The new and improved park – if you call those troughs in the men’s room state of the art – needed something on the field. The depression offered opportunities since other notable franchises were wallowing in debt and despair. In trades that were cash payments, Yawkey secured talent and not just any talent. Lefty Grove and Jimmie Foxx came to Boston among others.

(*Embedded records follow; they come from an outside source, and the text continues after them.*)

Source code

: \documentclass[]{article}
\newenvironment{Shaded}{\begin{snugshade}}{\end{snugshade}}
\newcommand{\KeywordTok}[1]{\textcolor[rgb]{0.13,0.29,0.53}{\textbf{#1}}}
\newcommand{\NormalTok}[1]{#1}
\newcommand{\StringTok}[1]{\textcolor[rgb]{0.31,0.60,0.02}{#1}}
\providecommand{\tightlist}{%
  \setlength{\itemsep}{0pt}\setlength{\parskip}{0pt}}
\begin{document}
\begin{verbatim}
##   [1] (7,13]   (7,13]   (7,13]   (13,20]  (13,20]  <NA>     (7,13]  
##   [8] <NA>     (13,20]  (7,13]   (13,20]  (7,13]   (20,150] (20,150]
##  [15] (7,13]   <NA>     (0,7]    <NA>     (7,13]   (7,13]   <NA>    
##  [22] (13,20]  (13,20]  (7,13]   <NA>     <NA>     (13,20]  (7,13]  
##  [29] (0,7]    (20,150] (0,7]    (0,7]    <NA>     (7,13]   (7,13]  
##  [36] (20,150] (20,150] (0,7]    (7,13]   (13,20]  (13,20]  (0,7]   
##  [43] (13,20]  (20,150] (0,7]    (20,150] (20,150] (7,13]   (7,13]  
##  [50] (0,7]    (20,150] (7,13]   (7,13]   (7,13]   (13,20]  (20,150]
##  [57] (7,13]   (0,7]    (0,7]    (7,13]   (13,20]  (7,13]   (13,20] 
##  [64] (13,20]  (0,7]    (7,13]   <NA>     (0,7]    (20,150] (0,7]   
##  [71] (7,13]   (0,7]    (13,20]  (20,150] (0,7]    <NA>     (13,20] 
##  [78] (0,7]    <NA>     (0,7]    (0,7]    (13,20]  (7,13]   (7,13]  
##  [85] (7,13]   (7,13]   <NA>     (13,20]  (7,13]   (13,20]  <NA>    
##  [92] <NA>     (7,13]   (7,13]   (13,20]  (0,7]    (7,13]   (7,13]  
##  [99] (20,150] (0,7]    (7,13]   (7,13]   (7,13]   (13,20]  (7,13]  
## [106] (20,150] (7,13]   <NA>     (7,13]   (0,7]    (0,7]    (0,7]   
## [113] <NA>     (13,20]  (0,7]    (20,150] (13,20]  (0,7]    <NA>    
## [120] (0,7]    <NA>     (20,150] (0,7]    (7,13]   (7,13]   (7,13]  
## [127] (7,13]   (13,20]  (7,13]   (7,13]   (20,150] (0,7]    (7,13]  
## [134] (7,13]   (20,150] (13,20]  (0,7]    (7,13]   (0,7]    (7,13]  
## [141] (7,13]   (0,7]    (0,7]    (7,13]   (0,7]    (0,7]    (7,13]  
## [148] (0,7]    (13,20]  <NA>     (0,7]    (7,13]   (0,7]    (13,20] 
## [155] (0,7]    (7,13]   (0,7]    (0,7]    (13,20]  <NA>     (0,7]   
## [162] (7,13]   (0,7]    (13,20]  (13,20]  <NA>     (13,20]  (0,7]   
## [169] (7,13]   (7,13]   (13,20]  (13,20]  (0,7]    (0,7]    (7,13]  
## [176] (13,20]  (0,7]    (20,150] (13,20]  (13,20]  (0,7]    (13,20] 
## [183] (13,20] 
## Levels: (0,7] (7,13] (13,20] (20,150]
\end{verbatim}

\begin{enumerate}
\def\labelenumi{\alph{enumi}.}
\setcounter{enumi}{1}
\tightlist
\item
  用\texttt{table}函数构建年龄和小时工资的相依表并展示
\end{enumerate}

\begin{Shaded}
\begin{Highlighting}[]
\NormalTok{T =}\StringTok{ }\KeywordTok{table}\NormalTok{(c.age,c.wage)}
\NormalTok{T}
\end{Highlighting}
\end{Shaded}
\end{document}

The history of Yawkey is notorious as far as using money as a potential panacea for losing. The Red Sox reportedly had the highest payroll, spent lavishly on bonus players, and later dove full force into free agency. If a player had a price tag Yawkey would meet it.
The reinvigorating of the franchise in 1967 after several years of stagnation set in motion a mentality that exists today. The Red Sox invariably – even in their latest cost management phase – remains among the élite in payroll expenditures. The team also has returned to its roots of the early 20th century with Royal Rooters by the millions – all made possible by Yawkey.